*Work instructions*
Search the entries below for the word "MySQL" and copy every line where it appears.
*** Begin section ***
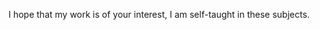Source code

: I hope that my work is of your interest, I am self-taught in these subjects.

<!---
johnn0500/johnn0500 is a ✨ special ✨ repository because its `README.md` (this file) appears on your GitHub profile.
You can click the Preview link to take a look at your changes.
--->
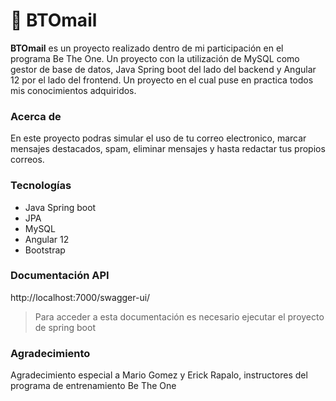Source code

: # 📧 BTOmail

**BTOmail** es un proyecto realizado dentro de mi participación en el programa Be The One. Un proyecto con la utilización de MySQL como gestor de base de datos, Java Spring boot del lado del backend y Angular 12 por el lado del frontend. Un proyecto en el cual puse en practica todos mis conocimientos adquiridos. 

### Acerca de

En este proyecto podras simular el uso de tu correo electronico, marcar mensajes destacados, spam, eliminar mensajes y hasta redactar tus propios correos.

### Tecnologías

- Java Spring boot
- JPA
- MySQL
- Angular 12
- Bootstrap

### Documentación API

http://localhost:7000/swagger-ui/

> Para acceder a esta documentación es necesario ejecutar el proyecto de spring boot

### Agradecimiento

Agradecimiento especial a Mario Gomez y Erick Rapalo, instructores del programa de entrenamiento Be The One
*** End section ***
*Problem solution*
**BTOmail** es un proyecto realizado dentro de mi participación en el programa Be The One. Un proyecto con la utilización de MySQL como gestor de base de datos, Java Spring boot del lado del backend y Angular 12 por el lado del frontend. Un proyecto en el cual puse en practica todos mis conocimientos adquiridos. 
- MySQL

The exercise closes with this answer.